Kerr lives with pain that most commonly might be associated with sinus headaches or, worse, migraines. Now that it has reached a level of utter despair, he no longer can even pretend to hide it. Gutting it out, a term often linked to competitive sport, was possible until this weekend.

“I was able to manage the pain and the discomfort over the last year and a half and, suddenly, things got a lot worse,” he said.

“I don’t know why. I’m trying to figure out why.”

This is cruel, and Steve Kerr knows cruelty. He has a great job, a great wife, a solid family -- yet none of this can completely eclipse the tragic death of his father. Dr. Malcolm Kerr was the president of the American University of Beirut when he was assassinated by a group of terrorists in January 1984.

Losing a father to senseless violence in a faraway place is not something a son gets over, not completely. Steve Kerr doesn’t often reference his father, but every time he does it is beneath a cloud of melancholy.

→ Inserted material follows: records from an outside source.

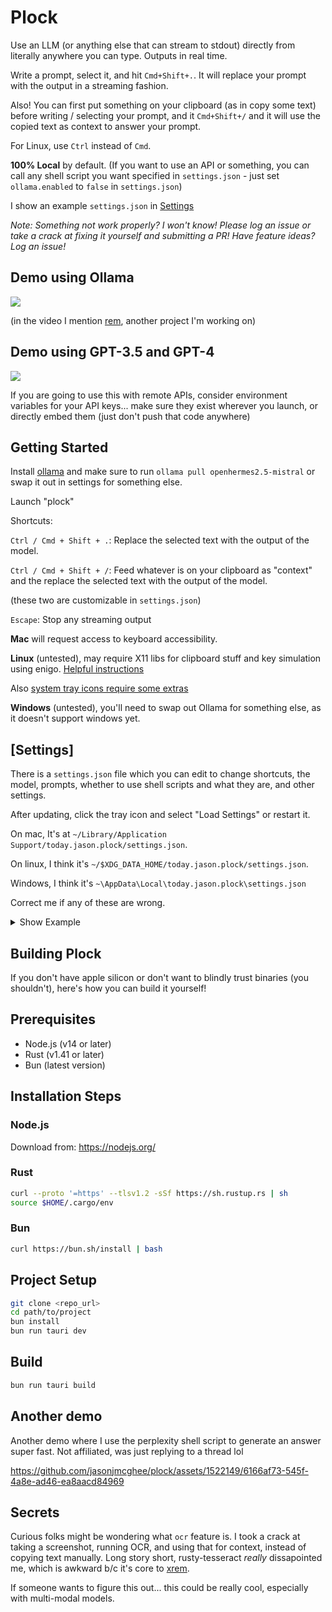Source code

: # Plock

Use an LLM (or anything else that can stream to stdout) directly from literally anywhere you can type. Outputs in real time.

Write a prompt, select it, and hit `Cmd+Shift+.`. It will replace your prompt with the output in a streaming fashion.

Also! You can first put something on your clipboard (as in copy some text) before writing / selecting your prompt, and it `Cmd+Shift+/` and it will use the copied text as context to answer your prompt.

For Linux, use `Ctrl` instead of `Cmd`.

**100% Local** by default. (If you want to use an API or something, you can call any shell script you want specified in `settings.json` - just set `ollama.enabled` to `false` in `settings.json`)

I show an example `settings.json` in [Settings](#settings)

_Note: Something not work properly? I won't know! Please log an issue or take a crack at fixing it yourself and submitting a PR! Have feature ideas? Log an issue!_

## Demo using Ollama
<a href="https://www.loom.com/share/fed267e695d145c88e6bff7e631da8e0">
  <img style="max-width:300px;" src="https://cdn.loom.com/sessions/thumbnails/fed267e695d145c88e6bff7e631da8e0-with-play.gif">
</a>

(in the video I mention [rem](https://github.com/jasonjmcghee/rem), another project I'm working on)

## Demo using GPT-3.5 and GPT-4
<a href="https://www.loom.com/share/756220f3f5e249d5b4d5b759e9f9add3">
  <img style="max-width:300px;" src="https://cdn.loom.com/sessions/thumbnails/756220f3f5e249d5b4d5b759e9f9add3-with-play.gif">
</a>

If you are going to use this with remote APIs, consider environment variables for your API keys... make sure they exist wherever you launch, or directly embed them (just don't push that code anywhere)

## Getting Started

Install [ollama](https://github.com/jmorganca/ollama) and make sure to run `ollama pull openhermes2.5-mistral` or swap it out in settings for something else.

Launch "plock"

Shortcuts:

`Ctrl / Cmd + Shift + .`: Replace the selected text with the output of the model.

`Ctrl / Cmd + Shift + /`: Feed whatever is on your clipboard as "context" and the replace the selected text with the output of the model.

(these two are customizable in `settings.json`)

`Escape`: Stop any streaming output

**Mac** will request access to keyboard accessibility.

**Linux** (untested), may require X11 libs for clipboard stuff and key simulation using enigo. [Helpful instructions](https://github.com/enigo-rs/enigo/tree/main#runtime-dependencies)

Also [system tray icons require some extras](https://tauri.app/v1/guides/features/system-tray/#linux-setup)

**Windows** (untested), you'll need to swap out Ollama for something else, as it doesn't support windows yet.

## [Settings]

There is a `settings.json` file which you can edit to change shortcuts, the model, 
prompts, whether to use shell scripts and what they are, and other settings.

After updating, click the tray icon and select "Load Settings" or restart it.

On mac, It's at `~/Library/Application Support/today.jason.plock/settings.json`.

On linux, I think it's `~/$XDG_DATA_HOME/today.jason.plock/settings.json`.

Windows, I think it's `~\AppData\Local\today.jason.plock\settings.json`

Correct me if any of these are wrong.

<details>
  <summary>Show Example</summary>

```json
{
  "environment": {},
  "ollama": {
    "enabled": true,
    "ollama_model": "openhermes2.5-mistral"
  },
  "custom_commands": {
    "index": 0,
    "custom_commands": [
      {
        "name": "gpt",
        "command": [
          "bash",
          "/Users/jason/workspace/plock/scripts/gpt.sh"
        ]
      }
    ]
  },
  "custom_prompts": {
    "basic_index": 0,
    "with_context_index": 1,
    "custom_prompts": [
      {
        "name": "default basic",
        "prompt": "Say hello, then {}"
      },
      {
        "name": "default with context",
        "prompt": "I will ask you to do something. Below is some extra context to help do what I ask. --------- {} --------- Given the above context, please, {}. DO NOT OUTPUT ANYTHING ELSE."
      }
    ]
  },
  "shortcuts": {
    "basic": "CmdOrControl+Shift+.",
    "with_context": "CmdOrControl+Shift+/"
  }
}
```
</details>


## Building Plock
If you don't have apple silicon or don't want to blindly trust binaries (you shouldn't), here's how you can build it yourself!

## Prerequisites

- Node.js (v14 or later)
- Rust (v1.41 or later)
- Bun (latest version)

## Installation Steps

### Node.js

Download from: https://nodejs.org/

### Rust

```bash
curl --proto '=https' --tlsv1.2 -sSf https://sh.rustup.rs | sh
source $HOME/.cargo/env
```

### Bun

```bash
curl https://bun.sh/install | bash
```

## Project Setup

```bash
git clone <repo_url>
cd path/to/project
bun install
bun run tauri dev
```

## Build

```bash
bun run tauri build
```

## Another demo

Another demo where I use the perplexity shell script to generate an answer super fast.
Not affiliated, was just replying to a thread lol

https://github.com/jasonjmcghee/plock/assets/1522149/6166af73-545f-4a8e-ad46-ea8aacd84969

## Secrets

Curious folks might be wondering what `ocr` feature is. I took a crack at taking a screenshot,
running OCR, and using that for context, instead of copying text manually. Long story short,
rusty-tesseract _really_ dissapointed me, which is awkward b/c it's core to [xrem](https://github.com/jasonjmcghee/xrem).

If someone wants to figure this out... this could be really cool, especially with multi-modal models.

To have a great childhood, followed by unimaginable heartache while entering adulthood, leaves open the possibility for bitterness, maybe even the desire for vengeance. Not with Steve. He chose to continue living following the example set by his father, namely that the world is a place in need of healing.

It’s why anyone who knows Steve Kerr can only admire his principles and dedication. His innate goodness always shines through.

And now he has this great job, one in which he has more than earned his salary. He is a championship coach who always points to his players and his staff. He has a policy of openness that put everyone around him at ease.

And now this, such an unkind cut it seems profoundly unfair.

Kerr has so much that enriches him and can’t savor any of it. He wants nothing more than another Warriors championship and to be pain-free. At this stage, who could blame him if he yearned more for the latter than the former?